Do not allocate extra space for another array, you must do this by modifying the input array in-place with O(1) extra memory.
Example 1:
Given nums = [1,1,2], Your function should return length =2
, with the first two elements ofnums
being1
and2
respectively. It doesn't matter what you leave beyond the returned length.
Example 2:
Given nums = [0,0,1,1,1,2,2,3,3,4], Your function should return length =5
, with the first five elements ofnums
being modified to0
,1
,2
,3
, and4
respectively. It doesn't matter what values are set beyond the returned length.
Clarification:
Confused why the returned value is an integer but your answer is an array?
Note that the input array is passed in by reference, which means modification to the input array will be known to the caller as well.

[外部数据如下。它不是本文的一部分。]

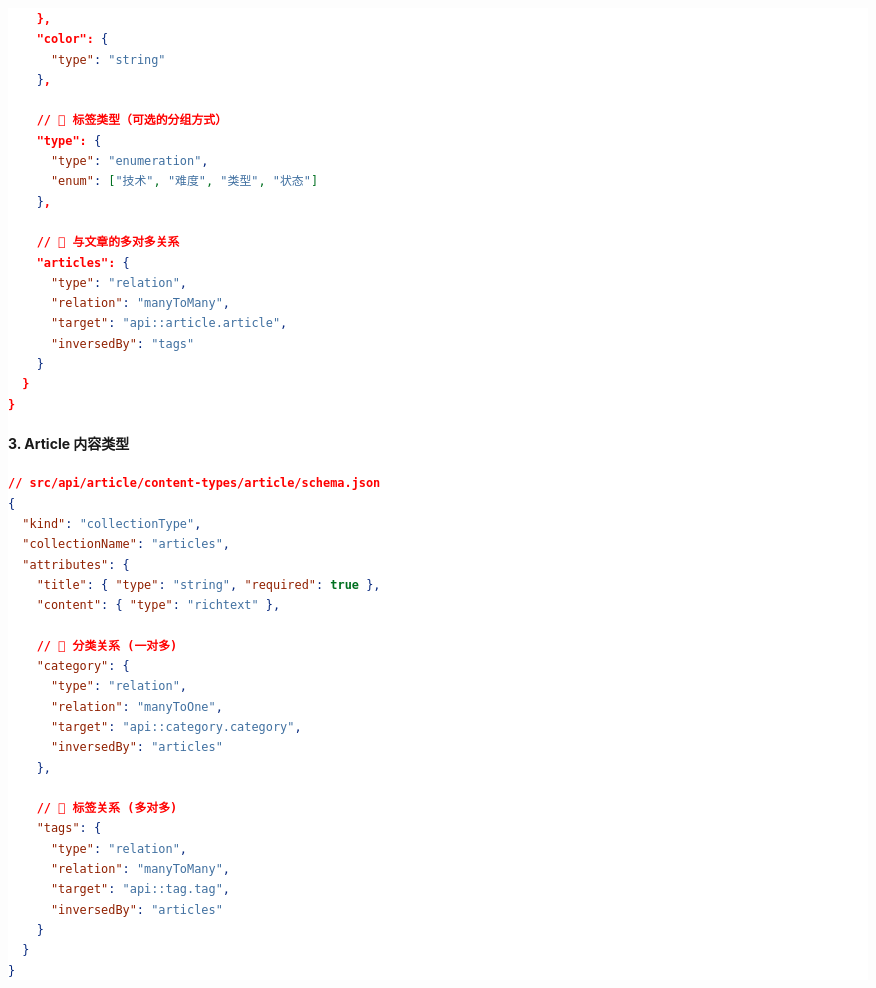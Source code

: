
```json
    },
    "color": {
      "type": "string"
    },

    // 📌 标签类型（可选的分组方式）
    "type": {
      "type": "enumeration",
      "enum": ["技术", "难度", "类型", "状态"]
    },

    // 📌 与文章的多对多关系
    "articles": {
      "type": "relation",
      "relation": "manyToMany",
      "target": "api::article.article",
      "inversedBy": "tags"
    }
  }
}
```

#### 3. Article 内容类型

```json
// src/api/article/content-types/article/schema.json
{
  "kind": "collectionType",
  "collectionName": "articles",
  "attributes": {
    "title": { "type": "string", "required": true },
    "content": { "type": "richtext" },

    // 📌 分类关系 (一对多)
    "category": {
      "type": "relation",
      "relation": "manyToOne",
      "target": "api::category.category",
      "inversedBy": "articles"
    },

    // 📌 标签关系 (多对多)
    "tags": {
      "type": "relation",
      "relation": "manyToMany",
      "target": "api::tag.tag",
      "inversedBy": "articles"
    }
  }
}
```

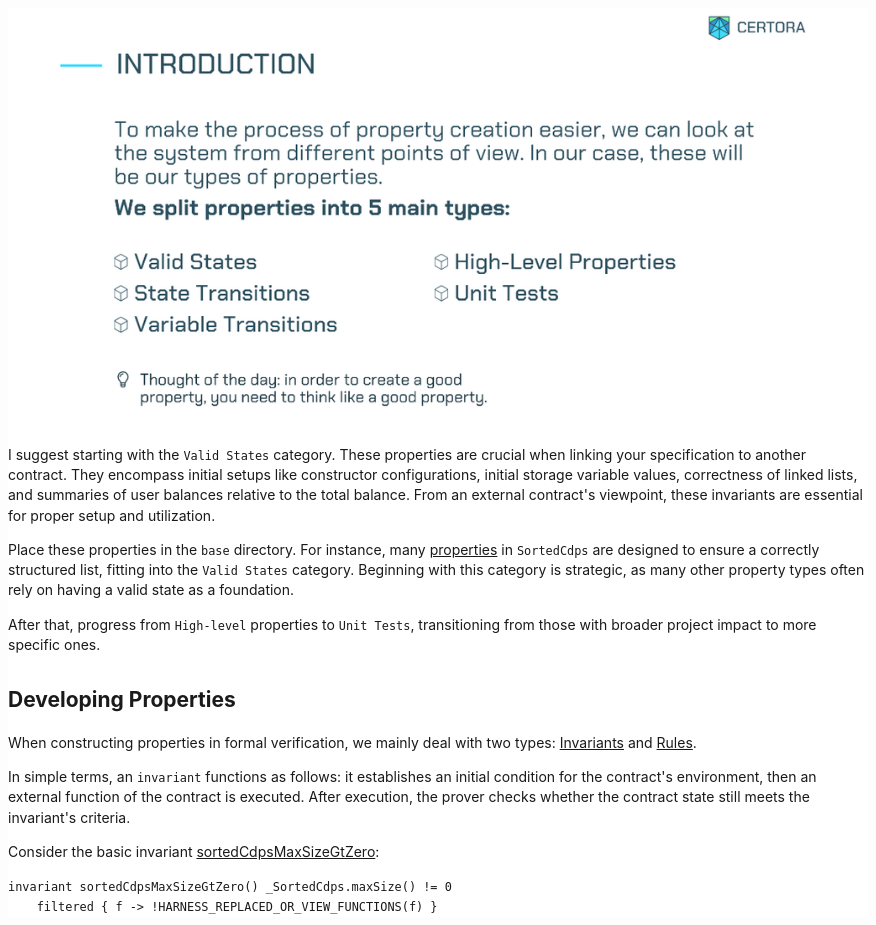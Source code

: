 ![](https://github.com/alexzoid-eth/2023-10-badger-fv/blob/main/images/5.png)

I suggest starting with the `Valid States` category. These properties are crucial when linking your specification to another contract. They encompass initial setups like constructor configurations, initial storage variable values, correctness of linked lists, and summaries of user balances relative to the total balance. From an external contract's viewpoint, these invariants are essential for proper setup and utilization.

Place these properties in the `base` directory. For instance, many [properties](https://github.com/alexzoid-eth/2023-10-badger-fv/blob/main/certora/specs/base/sortedCdps.spec#L248-L417) in `SortedCdps` are designed to ensure a correctly structured list, fitting into the `Valid States` category. Beginning with this category is strategic, as many other property types often rely on having a valid state as a foundation.

After that, progress from `High-level` properties to `Unit Tests`, transitioning from those with broader project impact to more specific ones.

<a name="developing-properties"></a>
## Developing Properties

When constructing properties in formal verification, we mainly deal with two types: [Invariants](https://docs.certora.com/en/latest/docs/cvl/invariants.html) and [Rules](https://docs.certora.com/en/latest/docs/cvl/rules.html). 

In simple terms, an `invariant` functions as follows: it establishes an initial condition for the contract's environment, then an external function of the contract is executed. After execution, the prover checks whether the contract state still meets the invariant's criteria. 

Consider the basic invariant [sortedCdpsMaxSizeGtZero](https://github.com/alexzoid-eth/2023-10-badger-fv/blob/main/certora/specs/base/sortedCdps.spec#L260-L261):

```spec
invariant sortedCdpsMaxSizeGtZero() _SortedCdps.maxSize() != 0
    filtered { f -> !HARNESS_REPLACED_OR_VIEW_FUNCTIONS(f) }
```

Internally you can think of this:
// nums is passed in by reference. (i.e., without making a copy) int len = removeDuplicates(nums); // any modification to nums in your function would be known by the caller. // using the length returned by your function, it prints the first len elements. for (int i = 0; i < len; i++) { print(nums[i]); }
我的算法:
1. 遍历array, 如果发现前一项和当前项相等,则维护变量count去找相等的个数。最后找到不同的项后跳出循环,进行删除操作,
并且用oindex去维护指针的正确指向性。
/**
* @param {number[]} nums
* @return {number}
*/
var removeDuplicates = function(nums) {
var index = 0;
var count = 0;
for (; index < nums.length; ){
while (index - 1>= 0 && nums[index] == nums[index-1]){
count++; //不断扩大count去找相等的边界
index++; //扩大指针
} ;
var oindex = index - count; // 维护开头指针
nums.splice(oindex, count); // 删除
count = 0;
index = oindex+1; // 维护遍历指针
}
};
大神算法:
/**
* @param {number[]} nums
* @return {number}
*/
var removeDuplicates = function(nums) {
if(nums.length === 0) return 0;
let slower = 0;
for(let faster = 1; faster < nums.length; faster++) {
if(nums[slower] !== nums[faster]){
slower++;
nums[slower] = nums[faster];
}
}
return slower + 1;
};
老实说现在我没看懂,不过先分析一波,然后再学一下数组之后来完善一波。
算法trick:
首先,这个找连续相等的bound的算法是,把faster 放在slower 下一位, faster 开始遍历,如果slower 和 faster 指向的东西不同,slower才加,并且把faster的value 换过来。
注意,这个slower得先加再换faster,考虑了没有连续相等的case。这个其实就是说,faster你只管向前跑,slower 只会在和你不同的时候跑一步,然后你把值给slower寄一份过去就行。这样faster你向前跑的时候其实我们圈的是最长连续相等序列。这个trick希望以后用到。
看不懂的点在于:兄弟你没有做切片啊!你是怎么去掉那些duplicates的???